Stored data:
"""

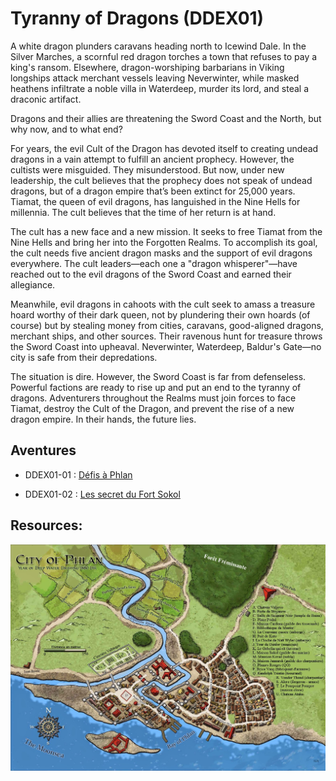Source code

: # Tyranny of Dragons (DDEX01)

A white dragon plunders caravans heading north to Icewind Dale. In the Silver Marches, a scornful red dragon torches a town that refuses to pay a king's ransom. Elsewhere, dragon-worshiping barbarians in Viking longships attack merchant vessels leaving Neverwinter, while masked heathens infiltrate a noble villa in Waterdeep, murder its lord, and steal a draconic artifact.

Dragons and their allies are threatening the Sword Coast and the North, but why now, and to what end?

For years, the evil Cult of the Dragon has devoted itself to creating undead dragons in a vain attempt to fulfill an ancient prophecy. However, the cultists were misguided. They misunderstood. But now, under new leadership, the cult believes that the prophecy does not speak of undead dragons, but of a dragon empire that’s been extinct for 25,000 years. Tiamat, the queen of evil dragons, has languished in the Nine Hells for millennia. The cult believes that the time of her return is at hand.

The cult has a new face and a new mission. It seeks to free Tiamat from the Nine Hells and bring her into the Forgotten Realms. To accomplish its goal, the cult needs five ancient dragon masks and the support of evil dragons everywhere. The cult leaders—each one a "dragon whisperer"—have reached out to the evil dragons of the Sword Coast and earned their allegiance.

Meanwhile, evil dragons in cahoots with the cult seek to amass a treasure hoard worthy of their dark queen, not by plundering their own hoards (of course) but by stealing money from cities, caravans, good-aligned dragons, merchant ships, and other sources. Their ravenous hunt for treasure throws the Sword Coast into upheaval. Neverwinter, Waterdeep, Baldur's Gate—no city is safe from their depredations.

The situation is dire. However, the Sword Coast is far from defenseless. Powerful factions are ready to rise up and put an end to the tyranny of dragons. Adventurers throughout the Realms must join forces to face Tiamat, destroy the Cult of the Dragon, and prevent the rise of a new dragon empire. In their hands, the future lies.

## Aventures
- DDEX01-01 : [Défis à Phlan]("defis-a-phlan/0-introduction")

- DDEX01-02 : [Les secret du Fort Sokol]("secrets-of-sokol-keep/0-preparation)


## Resources:

![Carte de Phlan](phlan-map.jpg)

"""

Exercise prompt.
Write out exactly the lines from the one with "- DDEX01-02 : [Les" through the end of the records above, both ends included, and leave out all other lines.

Result of this task.
- DDEX01-02 : [Les secret du Fort Sokol]("secrets-of-sokol-keep/0-preparation)


## Resources:

![Carte de Phlan](phlan-map.jpg)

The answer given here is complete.